Al consejero Rodrigo le está pudiendo ese nihilismo nietzscheano de hoy que lleva al ultra al delirio de creerse un superhombre dispuesto a reventar el mundo. Cuando trates con una mujer no olvides el látigo, dijo el filósofo alemán. Ya sabemos que el trumpismo rampante es una especie de retorno al estado salvaje y a la caverna. El cromañónico Trump ha dado rienda suelta a los instintos más bajos del hombre, que vuelve a creerse con derecho a maltratar a la mujer, a perseguir a negros y homosexuales y a expoliar los recursos de la naturaleza sin ningún miramiento ni control. Estamos ante una vuelta al siglo XIX, cuando las grandes potencias coloniales, gobernadas por los viejos bigotones, cancilleres y húsares de la tribu patriarcal, trazaban las fronteras del mundo al margen de los derechos de los pueblos, de los derechos de las minorías y las mujeres, de los derechos humanos. No debería el PP dejarse influir por esta moda rancia y victoriana que va camino de hacernos retroceder más de dos siglos, hasta el Congreso de Viena. Este país necesita una derecha civilizada que se enfrente a la manada del “ogro naranja”, ya lo ha dicho González Pons (aunque no deja de tener su aquel que quien parecía el más ultra del PP se presente ahora como el progre o woke peligroso del partido).

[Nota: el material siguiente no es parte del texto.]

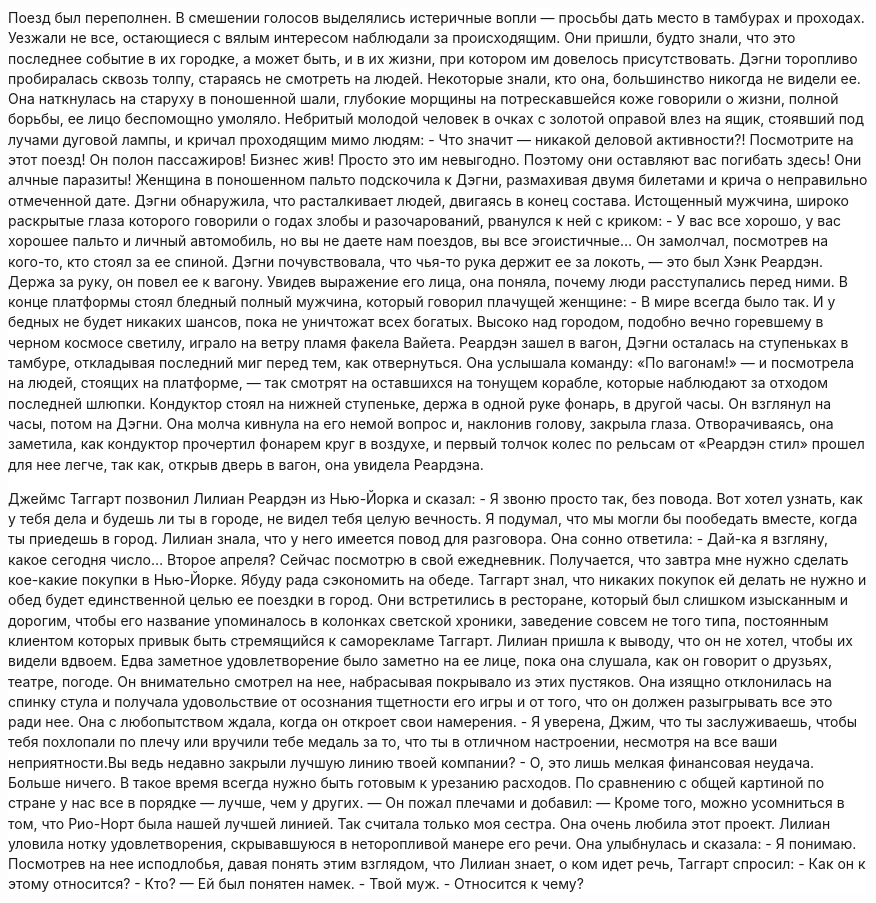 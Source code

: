 Поезд был переполнен. В смешении голосов выделялись истеричные вопли — просьбы дать место в тамбурах и проходах. Уезжали не все, остающиеся с вялым интересом наблюдали за происходящим. Они пришли, будто знали, что это последнее событие в их городке, а может быть, и в их жизни, при котором им довелось присутствовать.
Дэгни торопливо пробиралась сквозь толпу, стараясь не смотреть на людей. Некоторые знали, кто она, большинство никогда не видели ее. Она наткнулась на старуху в поношенной шали, глубокие морщины на потрескавшейся коже говорили о жизни, полной борьбы, ее лицо беспомощно умоляло. Небритый молодой человек в очках с золотой оправой влез на ящик, стоявший под лучами дуговой лампы, и кричал проходящим мимо людям:
\- Что значит — никакой деловой активности?! Посмотрите на этот поезд! Он полон пассажиров! Бизнес жив! Просто это им невыгодно. Поэтому они оставляют вас погибать здесь! Они алчные паразиты!
Женщина в поношенном пальто подскочила к Дэгни, размахивая двумя билетами и крича о неправильно отмеченной дате. Дэгни обнаружила, что расталкивает людей, двигаясь в конец состава.
Истощенный мужчина, широко раскрытые глаза которого говорили о годах злобы и разочарований, рванулся к ней с криком:
\- У вас все хорошо, у вас хорошее пальто и личный автомобиль, но вы не даете нам поездов, вы все эгоистичные…
Он замолчал, посмотрев на кого-то, кто стоял за ее спиной. Дэгни почувствовала, что чья-то рука держит ее за локоть, — это был Хэнк Реардэн. Держа за руку, он повел ее к вагону. Увидев выражение его лица, она поняла, почему люди расступались перед ними. В конце платформы стоял бледный полный мужчина, который говорил плачущей женщине:
\- В мире всегда было так. И у бедных не будет никаких шансов, пока не уничтожат всех богатых.
Высоко над городом, подобно вечно горевшему в черном космосе светилу, играло на ветру пламя факела Вайета.
Реардэн зашел в вагон, Дэгни осталась на ступеньках в тамбуре, откладывая последний миг перед тем, как отвернуться. Она услышала команду: «По вагонам!» — и посмотрела на людей, стоящих на платформе, — так смотрят на оставшихся на тонущем корабле, которые наблюдают за отходом последней шлюпки.
Кондуктор стоял на нижней ступеньке, держа в одной руке фонарь, в другой часы. Он взглянул на часы, потом на Дэгни. Она молча кивнула на его немой вопрос и, наклонив голову, закрыла глаза. Отворачиваясь, она заметила, как кондуктор прочертил фонарем круг в воздухе, и первый толчок колес по рельсам от «Реардэн стил» прошел для нее легче, так как, открыв дверь в вагон, она увидела Реардэна.

Джеймс Таггарт позвонил Лилиан Реардэн из Нью-Йорка и сказал:
\- Я звоню просто так, без повода. Вот хотел узнать, как у тебя дела и будешь ли ты в городе, не видел тебя целую вечность. Я подумал, что мы могли бы пообедать вместе, когда ты приедешь в город.
Лилиан знала, что у него имеется повод для разговора. Она сонно ответила:
\- Дай-ка я взгляну, какое сегодня число… Второе апреля? Сейчас посмотрю в свой ежедневник. Получается, что завтра мне нужно сделать кое-какие покупки в Нью-Йорке. Ябуду рада сэкономить на обеде.
Таггарт знал, что никаких покупок ей делать не нужно и обед будет единственной целью ее поездки в город.
Они встретились в ресторане, который был слишком изысканным и дорогим, чтобы его название упоминалось в колонках светской хроники, заведение совсем не того типа, постоянным клиентом которых привык быть стремящийся к саморекламе Таггарт. Лилиан пришла к выводу, что он не хотел, чтобы их видели вдвоем.
Едва заметное удовлетворение было заметно на ее лице, пока она слушала, как он говорит о друзьях, театре, погоде. Он внимательно смотрел на нее, набрасывая покрывало из этих пустяков. Она изящно отклонилась на спинку стула и получала удовольствие от осознания тщетности его игры и от того, что он должен разыгрывать все это ради нее. Она с любопытством ждала, когда он откроет свои намерения.
\- Я уверена, Джим, что ты заслуживаешь, чтобы тебя похлопали по плечу или вручили тебе медаль за то, что ты в отличном настроении, несмотря на все ваши неприятности.Вы ведь недавно закрыли лучшую линию твоей компании?
\- О, это лишь мелкая финансовая неудача. Больше ничего. В такое время всегда нужно быть готовым к урезанию расходов. По сравнению с общей картиной по стране у нас все в порядке — лучше, чем у других. — Он пожал плечами и добавил: — Кроме того, можно усомниться в том, что Рио-Норт была нашей лучшей линией. Так считала только моя сестра. Она очень любила этот проект.
Лилиан уловила нотку удовлетворения, скрывавшуюся в неторопливой манере его речи. Она улыбнулась и сказала:
\- Я понимаю.
Посмотрев на нее исподлобья, давая понять этим взглядом, что Лилиан знает, о ком идет речь, Таггарт спросил:
\- Как он к этому относится?
\- Кто? — Ей был понятен намек.
\- Твой муж.
\- Относится к чему? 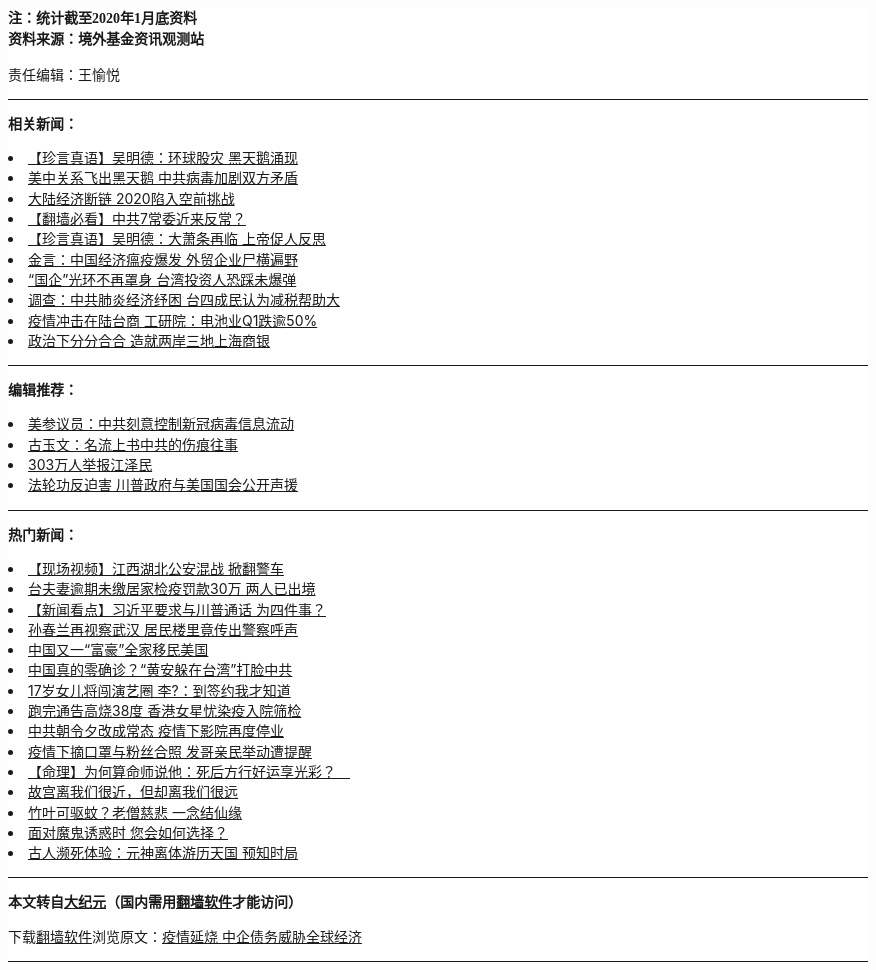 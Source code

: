 </tr>
</tbody>
</table>
<p class="MsoNormal"><b><span style="font-family: '新细明体',serif;">注：统计截至<span lang="EN-US">2020</span>年<span lang="EN-US">1</span>月底资料<span lang="EN-US"><br />
</span>资料来源：境外基金资讯观测站</span></b></p>
<p class="MsoNormal"><span lang="EN-US">责任编辑：王愉悦</span></p>
</div>

<hr>


<strong>相关新闻：</strong>
<li><a href="/gb/20/3/14/n11940772.md#1">【珍言真语】吴明德：环球股灾 黑天鹅涌现</a></li>
<li><a href="/gb/20/3/19/n11955713.md#1">美中关系飞出黑天鹅 中共病毒加剧双方矛盾</a></li>
<li><a href="/gb/20/3/20/n11958915.md#1">大陆经济断链 2020陷入空前挑战</a></li>
<li><a href="/gb/20/3/21/n11960114.md#1">【翻墙必看】中共7常委近来反常？</a></li>
<li><a href="/gb/20/3/22/n11963456.md#1">【珍言真语】吴明德：大萧条再临 上帝促人反思</a></li>
<li><a href="/gb/20/3/25/n11974402.md#1">金言：中国经济瘟疫爆发 外贸企业尸横遍野</a></li>
<li><a href="/gb/20/3/29/n11985534.md#1">“国企”光环不再罩身  台湾投资人恐踩未爆弹</a></li>
<li><a href="/gb/20/3/29/n11985475.md#1">调查：中共肺炎经济纾困 台四成民认为减税帮助大</a></li>
<li><a href="/gb/20/3/29/n11985472.md#1">疫情冲击在陆台商 工研院：电池业Q1跌逾50%</a></li>
<li><a href="/gb/20/3/27/n11980882.md#1">政治下分分合合 造就两岸三地上海商银</a></li>
<hr>


<strong>编辑推荐：</strong>
<li><a href="/gb/20/2/22/n11887949.md#1">美参议员：中共刻意控制新冠病毒信息流动</a></li>
<li><a href="/gb/18/9/3/n10686541.md#1" target="_blank">古玉文：名流上书中共的伤痕往事</a></li><li><a href="/gb/18/12/9/n10900044.md?dfh#1" target="_blank">303万人举报江泽民</a></li><li><a href="/gb/19/7/25/n11409005.md#1" target="_blank">法轮功反迫害 川普政府与美国国会公开声援</a></li>
<hr>

<strong>热门新闻：</strong>
<li><a href="/gb/20/3/27/n11980618.md#1">【现场视频】江西湖北公安混战 掀翻警车</a></li>
<li><a href="/gb/20/3/28/n11983353.md#1">台夫妻逾期未缴居家检疫罚款30万 两人已出境</a></li>
<li><a href="/gb/20/3/27/n11981545.md#1">【新闻看点】习近平要求与川普通话 为四件事？</a></li>
<li><a href="/gb/20/3/27/n11981697.md#1">孙春兰再视察武汉 居民楼里竟传出警察呼声</a></li>
<li><a href="/gb/20/3/27/n11981051.md#1">中国又一“富豪”全家移民美国</a></li>
<li><a href="/gb/20/3/28/n11984334.md#1">中国真的零确诊？“黄安躲在台湾”打脸中共</a></li>
<li><a href="/gb/20/3/27/n11979625.md#1">17岁女儿将闯演艺圈 李?：到签约我才知道</a></li>
<li><a href="/gb/20/3/27/n11981967.md#1">跑完通告高烧38度 香港女星忧染疫入院筛检</a></li>
<li><a href="/gb/20/3/26/n11978058.md#1">中共朝令夕改成常态 疫情下影院再度停业</a></li>
<li><a href="/gb/20/3/26/n11977672.md#1">疫情下摘口罩与粉丝合照 发哥亲民举动遭提醒</a></li>
<li><a href="/gb/20/3/23/n11965516.md#1">【命理】为何算命师说他：死后方行好运享光彩？　</a></li>
<li><a href="/gb/20/3/24/n11968690.md#1">故宫离我们很近，但却离我们很远</a></li>
<li><a href="/gb/20/3/14/n11940770.md#1">竹叶可驱蚊？老僧慈悲 一念结仙缘</a></li>
<li><a href="/gb/20/3/25/n11974495.md#1">面对魔鬼诱惑时 您会如何选择？</a></li>
<li><a href="/gb/20/3/17/n11948074.md#1">古人濒死体验：元神离体游历天国 预知时局</a></li>
<hr>

<strong>本文转自<a href="https://www.epochtimes.com">大纪元</a>（国内需用<a href="https://github.com/bannedbook/fanqiang/wiki">翻墙软件</a>才能访问）</strong><p>下载<a href="https://github.com/bannedbook/fanqiang/wiki">翻墙软件</a>浏览原文：<a href="https://www.epochtimes.com/gb/20/3/29/n11985540.htm">疫情延烧 中企债务威胁全球经济</a></p><hr>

“Ya está bien que las instituciones se sigan usando para atacar a la dignidad de las mujeres. Ese tipo de cosas no se pueden decir en 2025. Retírelo, por favor”, se defendió la diputada Escalante tras pedir que la frase de marras sobre los morritos fuese suprimida del diario de sesiones. Ante lo que el consejero respondió: “Si usted se lo ha tomado mal, le pido disculpas”. Pero aquí ya no basta con pedir perdón con la boca pequeña y dándole un codazo al amigacho del partido que tiene al lado, al compañero de correrías y gamberradas del colegio mayor, para provocarle la sonrisita nerviosa a costa del insulto a una mujer. Son muchos años ya y conocemos cuál es la estrategia de esta gente: primero soltar la burrada, para excitar y darle gusto al votante, y después la excusita de mala gana y a regañadientes. No engañan a nadie, son lo que son, son lo que se ve de ellos, y creen que, tras décadas de intento frustrado por alcanzar una sociedad más educada, igualitaria y cívica, ha llegado su momento, el momento de lo carca. Trump es una peste que lo contamina todo. Su filosofía barata, mercantil y arancelaria, la del pez grande que se come al chico, lo invade todo. Nos vendió la idea de la guerra cultural y esto no es más que la guerra de toda la vida. La ley de la jungla. Cuando los tambores hablan, las leyes callan. Ya lo dijo Cicerón.